• _What you are asked to do_
Pictures excluded, please retype exactly the lines from the start of the data through the line that contains "- **SEO 优化引擎**：提升搜索引擎可见性和用户触达", both ends kept, and nothing beyond them.

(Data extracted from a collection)
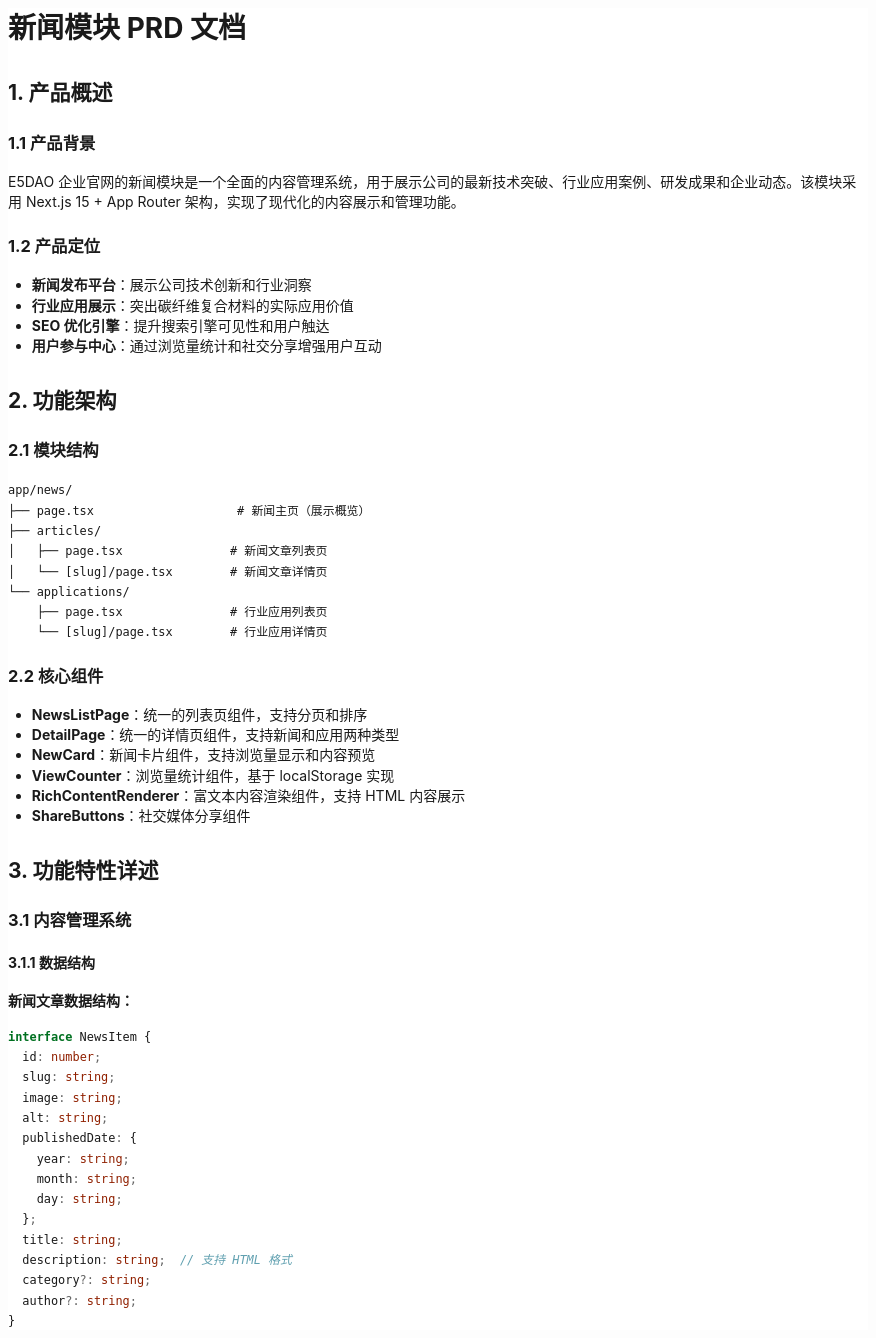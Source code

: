 # 新闻模块 PRD 文档

## 1. 产品概述

### 1.1 产品背景
E5DAO 企业官网的新闻模块是一个全面的内容管理系统，用于展示公司的最新技术突破、行业应用案例、研发成果和企业动态。该模块采用 Next.js 15 + App Router 架构，实现了现代化的内容展示和管理功能。

### 1.2 产品定位
- **新闻发布平台**：展示公司技术创新和行业洞察
- **行业应用展示**：突出碳纤维复合材料的实际应用价值
- **SEO 优化引擎**：提升搜索引擎可见性和用户触达
- **用户参与中心**：通过浏览量统计和社交分享增强用户互动

## 2. 功能架构

### 2.1 模块结构
```
app/news/
├── page.tsx                    # 新闻主页（展示概览）
├── articles/
│   ├── page.tsx               # 新闻文章列表页
│   └── [slug]/page.tsx        # 新闻文章详情页
└── applications/
    ├── page.tsx               # 行业应用列表页
    └── [slug]/page.tsx        # 行业应用详情页
```

### 2.2 核心组件
- **NewsListPage**：统一的列表页组件，支持分页和排序
- **DetailPage**：统一的详情页组件，支持新闻和应用两种类型
- **NewCard**：新闻卡片组件，支持浏览量显示和内容预览
- **ViewCounter**：浏览量统计组件，基于 localStorage 实现
- **RichContentRenderer**：富文本内容渲染组件，支持 HTML 内容展示
- **ShareButtons**：社交媒体分享组件

## 3. 功能特性详述

### 3.1 内容管理系统

#### 3.1.1 数据结构
**新闻文章数据结构：**
```typescript
interface NewsItem {
  id: number;
  slug: string;
  image: string;
  alt: string;
  publishedDate: {
    year: string;
    month: string;
    day: string;
  };
  title: string;
  description: string;  // 支持 HTML 格式
  category?: string;
  author?: string;
}
```
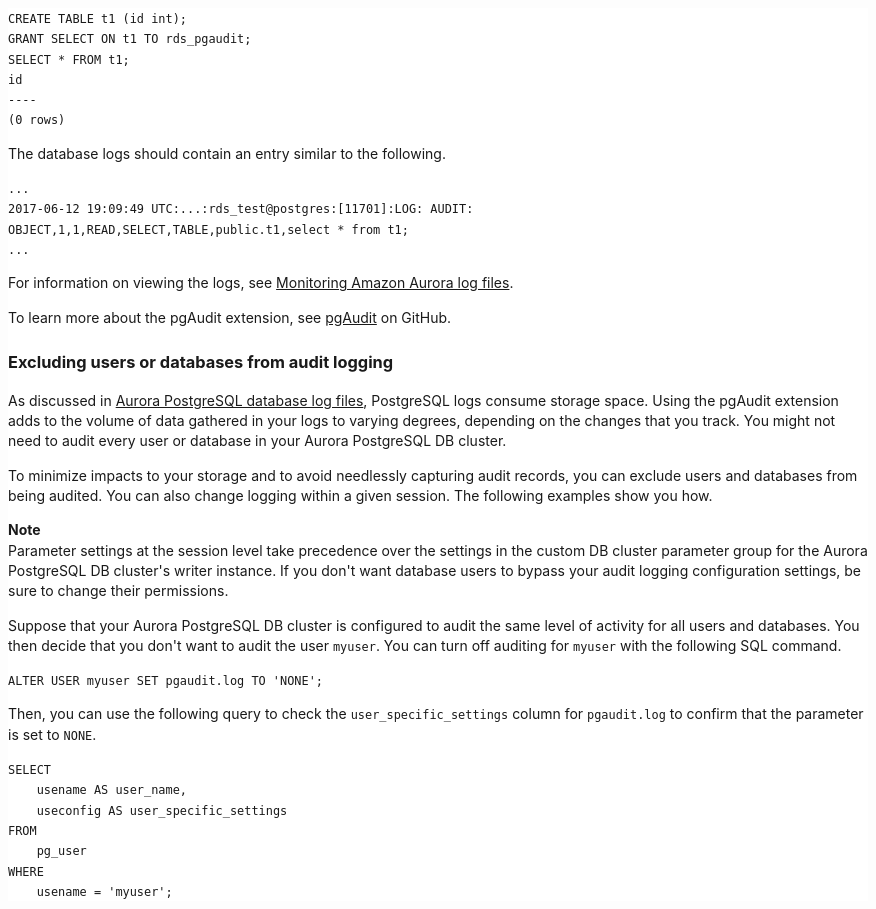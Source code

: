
```
CREATE TABLE t1 (id int);
GRANT SELECT ON t1 TO rds_pgaudit;
SELECT * FROM t1;
id 
----
(0 rows)
```

The database logs should contain an entry similar to the following\.

```
...
2017-06-12 19:09:49 UTC:...:rds_test@postgres:[11701]:LOG: AUDIT:
OBJECT,1,1,READ,SELECT,TABLE,public.t1,select * from t1;
...
```

For information on viewing the logs, see [Monitoring Amazon Aurora log files](USER_LogAccess.md)\.

To learn more about the pgAudit extension, see [pgAudit](https://github.com/pgaudit/pgaudit/blob/master/README.md) on GitHub\.

### Excluding users or databases from audit logging<a name="Appendix.PostgreSQL.CommonDBATasks.pgaudit.exclude-user-db"></a>

As discussed in [Aurora PostgreSQL database log files](USER_LogAccess.Concepts.PostgreSQL.md), PostgreSQL logs consume storage space\. Using the pgAudit extension adds to the volume of data gathered in your logs to varying degrees, depending on the changes that you track\. You might not need to audit every user or database in your Aurora PostgreSQL DB cluster\. 

To minimize impacts to your storage and to avoid needlessly capturing audit records, you can exclude users and databases from being audited\. You can also change logging within a given session\. The following examples show you how\. 

**Note**  
Parameter settings at the session level take precedence over the settings in the custom DB cluster parameter group for the Aurora PostgreSQL DB cluster's writer instance\. If you don't want database users to bypass your audit logging configuration settings, be sure to change their permissions\. 

Suppose that your Aurora PostgreSQL DB cluster is configured to audit the same level of activity for all users and databases\. You then decide that you don't want to audit the user `myuser`\. You can turn off auditing for `myuser` with the following SQL command\.

```
ALTER USER myuser SET pgaudit.log TO 'NONE';
```

Then, you can use the following query to check the `user_specific_settings` column for `pgaudit.log` to confirm that the parameter is set to `NONE`\.

```
SELECT
    usename AS user_name,
    useconfig AS user_specific_settings
FROM
    pg_user
WHERE
    usename = 'myuser';
```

• _Solution for this problem_
Source code

: # 新闻模块 PRD 文档

## 1. 产品概述

### 1.1 产品背景
E5DAO 企业官网的新闻模块是一个全面的内容管理系统，用于展示公司的最新技术突破、行业应用案例、研发成果和企业动态。该模块采用 Next.js 15 + App Router 架构，实现了现代化的内容展示和管理功能。

### 1.2 产品定位
- **新闻发布平台**：展示公司技术创新和行业洞察
- **行业应用展示**：突出碳纤维复合材料的实际应用价值
- **SEO 优化引擎**：提升搜索引擎可见性和用户触达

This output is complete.